**Work order**
Print the data below exactly, but only the lines from the one containing "2. On successful" down to the one containing "Before you test API, get these Go packages", inclusive.

Stored entries
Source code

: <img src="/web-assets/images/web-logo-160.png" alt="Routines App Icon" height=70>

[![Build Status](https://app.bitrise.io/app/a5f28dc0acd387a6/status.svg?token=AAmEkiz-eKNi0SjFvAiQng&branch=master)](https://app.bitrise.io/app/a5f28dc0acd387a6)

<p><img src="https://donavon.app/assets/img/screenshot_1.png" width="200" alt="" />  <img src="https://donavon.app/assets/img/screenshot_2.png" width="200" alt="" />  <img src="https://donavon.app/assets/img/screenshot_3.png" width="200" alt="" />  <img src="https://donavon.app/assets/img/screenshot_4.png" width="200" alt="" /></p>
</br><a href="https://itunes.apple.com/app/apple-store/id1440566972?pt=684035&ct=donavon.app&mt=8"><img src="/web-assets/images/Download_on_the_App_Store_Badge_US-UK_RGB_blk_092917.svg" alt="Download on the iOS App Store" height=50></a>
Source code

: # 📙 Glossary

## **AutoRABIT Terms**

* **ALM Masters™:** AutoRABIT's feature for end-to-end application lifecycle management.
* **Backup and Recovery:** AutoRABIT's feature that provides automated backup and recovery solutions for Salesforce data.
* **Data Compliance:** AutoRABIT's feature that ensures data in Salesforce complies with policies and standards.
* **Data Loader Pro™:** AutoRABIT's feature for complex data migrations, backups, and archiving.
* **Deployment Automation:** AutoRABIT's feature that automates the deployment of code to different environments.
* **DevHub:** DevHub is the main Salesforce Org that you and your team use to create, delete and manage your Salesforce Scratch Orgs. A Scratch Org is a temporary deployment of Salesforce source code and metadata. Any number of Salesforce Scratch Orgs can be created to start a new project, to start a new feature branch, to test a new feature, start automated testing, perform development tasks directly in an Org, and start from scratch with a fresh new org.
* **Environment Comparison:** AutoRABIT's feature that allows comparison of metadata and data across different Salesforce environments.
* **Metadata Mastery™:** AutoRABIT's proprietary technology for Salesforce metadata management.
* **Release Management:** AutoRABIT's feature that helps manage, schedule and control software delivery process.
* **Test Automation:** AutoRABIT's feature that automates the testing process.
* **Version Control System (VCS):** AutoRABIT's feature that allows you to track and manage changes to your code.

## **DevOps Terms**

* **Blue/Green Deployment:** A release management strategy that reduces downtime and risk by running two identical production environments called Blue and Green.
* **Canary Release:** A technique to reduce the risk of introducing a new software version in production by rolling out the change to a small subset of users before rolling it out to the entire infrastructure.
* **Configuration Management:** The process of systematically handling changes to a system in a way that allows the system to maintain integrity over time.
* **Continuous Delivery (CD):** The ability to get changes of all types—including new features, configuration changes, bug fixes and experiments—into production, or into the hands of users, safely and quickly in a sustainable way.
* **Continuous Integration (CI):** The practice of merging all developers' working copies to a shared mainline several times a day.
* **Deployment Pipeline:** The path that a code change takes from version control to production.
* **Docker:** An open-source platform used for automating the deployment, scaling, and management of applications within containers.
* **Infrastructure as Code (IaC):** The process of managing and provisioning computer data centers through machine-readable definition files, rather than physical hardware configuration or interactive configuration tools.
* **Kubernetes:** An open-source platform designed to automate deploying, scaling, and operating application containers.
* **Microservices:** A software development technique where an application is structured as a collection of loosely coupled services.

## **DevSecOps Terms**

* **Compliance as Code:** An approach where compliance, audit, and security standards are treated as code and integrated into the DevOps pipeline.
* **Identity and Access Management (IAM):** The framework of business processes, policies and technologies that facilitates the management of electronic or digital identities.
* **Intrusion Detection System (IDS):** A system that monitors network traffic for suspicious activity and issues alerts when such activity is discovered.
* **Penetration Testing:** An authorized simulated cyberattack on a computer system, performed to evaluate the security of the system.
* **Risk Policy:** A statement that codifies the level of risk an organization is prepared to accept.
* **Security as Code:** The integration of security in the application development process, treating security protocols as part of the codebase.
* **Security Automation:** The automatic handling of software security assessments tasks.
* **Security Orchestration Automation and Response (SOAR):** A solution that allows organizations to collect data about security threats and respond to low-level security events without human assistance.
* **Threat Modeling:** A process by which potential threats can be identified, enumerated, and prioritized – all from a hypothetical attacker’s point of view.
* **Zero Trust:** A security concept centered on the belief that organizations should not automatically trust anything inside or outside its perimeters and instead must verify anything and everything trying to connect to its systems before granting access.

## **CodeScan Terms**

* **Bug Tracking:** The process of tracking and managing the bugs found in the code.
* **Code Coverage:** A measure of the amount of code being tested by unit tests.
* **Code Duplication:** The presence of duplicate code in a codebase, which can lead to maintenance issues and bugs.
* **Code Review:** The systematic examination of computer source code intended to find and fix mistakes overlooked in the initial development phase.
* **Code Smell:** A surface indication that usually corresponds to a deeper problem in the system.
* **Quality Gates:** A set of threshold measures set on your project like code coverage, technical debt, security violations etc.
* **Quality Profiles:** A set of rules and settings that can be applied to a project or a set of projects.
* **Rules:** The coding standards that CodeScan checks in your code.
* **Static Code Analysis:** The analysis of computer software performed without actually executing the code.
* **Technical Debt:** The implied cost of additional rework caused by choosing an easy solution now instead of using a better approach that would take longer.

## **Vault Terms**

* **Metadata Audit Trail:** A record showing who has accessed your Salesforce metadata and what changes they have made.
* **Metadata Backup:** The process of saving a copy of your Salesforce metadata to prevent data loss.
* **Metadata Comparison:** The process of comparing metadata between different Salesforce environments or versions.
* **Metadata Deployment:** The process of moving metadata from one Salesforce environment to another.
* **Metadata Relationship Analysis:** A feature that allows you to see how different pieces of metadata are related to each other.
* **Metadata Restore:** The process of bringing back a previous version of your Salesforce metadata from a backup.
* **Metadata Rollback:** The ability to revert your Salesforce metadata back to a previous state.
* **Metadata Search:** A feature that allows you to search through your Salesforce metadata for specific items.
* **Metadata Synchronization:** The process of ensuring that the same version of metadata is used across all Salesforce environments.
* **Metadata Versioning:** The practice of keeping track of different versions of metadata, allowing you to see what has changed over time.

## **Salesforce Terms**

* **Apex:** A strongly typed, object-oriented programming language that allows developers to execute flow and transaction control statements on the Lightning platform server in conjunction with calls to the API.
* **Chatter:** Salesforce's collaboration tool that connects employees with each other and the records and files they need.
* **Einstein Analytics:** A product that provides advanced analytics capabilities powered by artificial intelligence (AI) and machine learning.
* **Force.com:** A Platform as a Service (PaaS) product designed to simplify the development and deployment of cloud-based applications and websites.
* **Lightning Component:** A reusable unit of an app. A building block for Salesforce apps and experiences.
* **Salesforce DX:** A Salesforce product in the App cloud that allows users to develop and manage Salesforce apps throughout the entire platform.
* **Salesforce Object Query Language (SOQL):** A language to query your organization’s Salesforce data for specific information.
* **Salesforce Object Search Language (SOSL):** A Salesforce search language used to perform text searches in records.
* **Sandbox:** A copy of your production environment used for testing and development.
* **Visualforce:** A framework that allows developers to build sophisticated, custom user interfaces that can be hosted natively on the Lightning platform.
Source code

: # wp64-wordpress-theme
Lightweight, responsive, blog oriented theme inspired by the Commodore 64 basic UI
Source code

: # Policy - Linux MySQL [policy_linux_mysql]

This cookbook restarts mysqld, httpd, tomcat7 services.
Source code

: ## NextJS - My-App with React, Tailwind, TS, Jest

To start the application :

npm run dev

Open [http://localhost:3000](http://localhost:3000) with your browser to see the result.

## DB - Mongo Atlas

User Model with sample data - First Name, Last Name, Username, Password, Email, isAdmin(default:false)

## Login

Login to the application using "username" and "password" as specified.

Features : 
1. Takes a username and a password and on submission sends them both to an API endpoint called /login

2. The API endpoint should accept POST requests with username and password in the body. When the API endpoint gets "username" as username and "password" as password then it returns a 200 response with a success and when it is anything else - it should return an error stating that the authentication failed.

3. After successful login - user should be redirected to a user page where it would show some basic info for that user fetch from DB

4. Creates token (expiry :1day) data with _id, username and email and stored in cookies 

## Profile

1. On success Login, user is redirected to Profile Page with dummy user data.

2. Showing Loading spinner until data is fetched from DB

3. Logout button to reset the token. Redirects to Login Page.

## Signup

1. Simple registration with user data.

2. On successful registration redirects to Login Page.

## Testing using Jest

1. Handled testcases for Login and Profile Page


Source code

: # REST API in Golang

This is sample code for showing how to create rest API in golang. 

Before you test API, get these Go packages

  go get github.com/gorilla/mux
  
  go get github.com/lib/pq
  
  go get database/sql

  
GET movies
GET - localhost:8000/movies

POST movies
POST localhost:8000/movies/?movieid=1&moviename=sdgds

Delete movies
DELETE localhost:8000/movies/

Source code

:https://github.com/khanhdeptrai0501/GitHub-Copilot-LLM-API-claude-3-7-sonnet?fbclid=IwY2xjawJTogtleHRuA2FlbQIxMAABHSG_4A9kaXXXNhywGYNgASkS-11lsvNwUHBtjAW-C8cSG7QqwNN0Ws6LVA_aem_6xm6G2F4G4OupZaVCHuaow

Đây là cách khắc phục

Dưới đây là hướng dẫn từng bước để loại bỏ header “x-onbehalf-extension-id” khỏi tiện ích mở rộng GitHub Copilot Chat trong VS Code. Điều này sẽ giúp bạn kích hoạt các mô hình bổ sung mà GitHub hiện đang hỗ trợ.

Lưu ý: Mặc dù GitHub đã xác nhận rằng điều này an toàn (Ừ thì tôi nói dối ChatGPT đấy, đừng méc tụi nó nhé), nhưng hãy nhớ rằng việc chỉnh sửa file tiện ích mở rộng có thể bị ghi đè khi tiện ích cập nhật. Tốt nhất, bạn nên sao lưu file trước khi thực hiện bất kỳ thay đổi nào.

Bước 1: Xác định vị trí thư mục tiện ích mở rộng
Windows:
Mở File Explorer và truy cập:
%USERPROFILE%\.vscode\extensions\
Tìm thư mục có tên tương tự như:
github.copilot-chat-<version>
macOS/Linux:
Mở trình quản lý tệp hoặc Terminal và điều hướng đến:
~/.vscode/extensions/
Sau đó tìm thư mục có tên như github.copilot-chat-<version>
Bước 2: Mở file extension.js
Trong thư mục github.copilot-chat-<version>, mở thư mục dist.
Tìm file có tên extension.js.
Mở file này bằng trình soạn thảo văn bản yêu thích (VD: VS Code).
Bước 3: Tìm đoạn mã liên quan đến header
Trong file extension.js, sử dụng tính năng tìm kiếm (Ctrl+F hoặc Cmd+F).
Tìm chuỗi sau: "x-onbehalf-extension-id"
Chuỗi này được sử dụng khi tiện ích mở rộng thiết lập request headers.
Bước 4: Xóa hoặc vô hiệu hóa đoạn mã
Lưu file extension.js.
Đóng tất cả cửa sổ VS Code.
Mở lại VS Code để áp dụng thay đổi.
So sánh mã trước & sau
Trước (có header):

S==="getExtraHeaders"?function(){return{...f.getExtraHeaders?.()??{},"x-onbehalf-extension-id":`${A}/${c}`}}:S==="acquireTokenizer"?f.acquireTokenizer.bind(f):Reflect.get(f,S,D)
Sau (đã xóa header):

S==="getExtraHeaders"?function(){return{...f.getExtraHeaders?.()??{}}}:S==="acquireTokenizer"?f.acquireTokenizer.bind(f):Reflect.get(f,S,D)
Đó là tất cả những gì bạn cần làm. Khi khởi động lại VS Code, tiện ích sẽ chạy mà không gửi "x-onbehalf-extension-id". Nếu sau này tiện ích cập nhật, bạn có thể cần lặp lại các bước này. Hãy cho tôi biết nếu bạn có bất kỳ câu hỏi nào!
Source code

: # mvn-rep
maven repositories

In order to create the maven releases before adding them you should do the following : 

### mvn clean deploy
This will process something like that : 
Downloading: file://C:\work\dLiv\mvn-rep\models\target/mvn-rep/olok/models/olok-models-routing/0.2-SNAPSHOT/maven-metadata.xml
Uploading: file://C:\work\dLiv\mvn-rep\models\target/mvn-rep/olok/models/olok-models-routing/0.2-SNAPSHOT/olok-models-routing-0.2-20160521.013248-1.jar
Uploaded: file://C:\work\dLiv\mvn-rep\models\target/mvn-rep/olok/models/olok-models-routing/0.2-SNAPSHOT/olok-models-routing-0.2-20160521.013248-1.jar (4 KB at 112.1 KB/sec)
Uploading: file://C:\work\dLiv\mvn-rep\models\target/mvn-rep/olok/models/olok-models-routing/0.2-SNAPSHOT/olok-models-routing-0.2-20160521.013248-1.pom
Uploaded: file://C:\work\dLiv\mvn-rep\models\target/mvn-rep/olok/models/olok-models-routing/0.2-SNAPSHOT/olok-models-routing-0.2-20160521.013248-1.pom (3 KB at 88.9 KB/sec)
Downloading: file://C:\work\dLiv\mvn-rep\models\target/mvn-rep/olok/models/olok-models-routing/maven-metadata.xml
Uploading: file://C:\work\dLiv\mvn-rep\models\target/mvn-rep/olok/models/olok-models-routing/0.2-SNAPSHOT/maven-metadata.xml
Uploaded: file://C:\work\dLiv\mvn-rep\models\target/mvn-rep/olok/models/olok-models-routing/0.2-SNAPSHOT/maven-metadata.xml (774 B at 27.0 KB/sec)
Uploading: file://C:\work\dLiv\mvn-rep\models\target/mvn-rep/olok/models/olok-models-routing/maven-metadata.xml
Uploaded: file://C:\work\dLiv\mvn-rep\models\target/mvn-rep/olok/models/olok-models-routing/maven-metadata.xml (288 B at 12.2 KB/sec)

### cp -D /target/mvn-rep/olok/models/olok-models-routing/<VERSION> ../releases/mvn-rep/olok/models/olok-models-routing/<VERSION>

**Response**
2. On successful registration redirects to Login Page.

## Testing using Jest

1. Handled testcases for Login and Profile Page


Source code

: # REST API in Golang

This is sample code for showing how to create rest API in golang. 

Before you test API, get these Go packages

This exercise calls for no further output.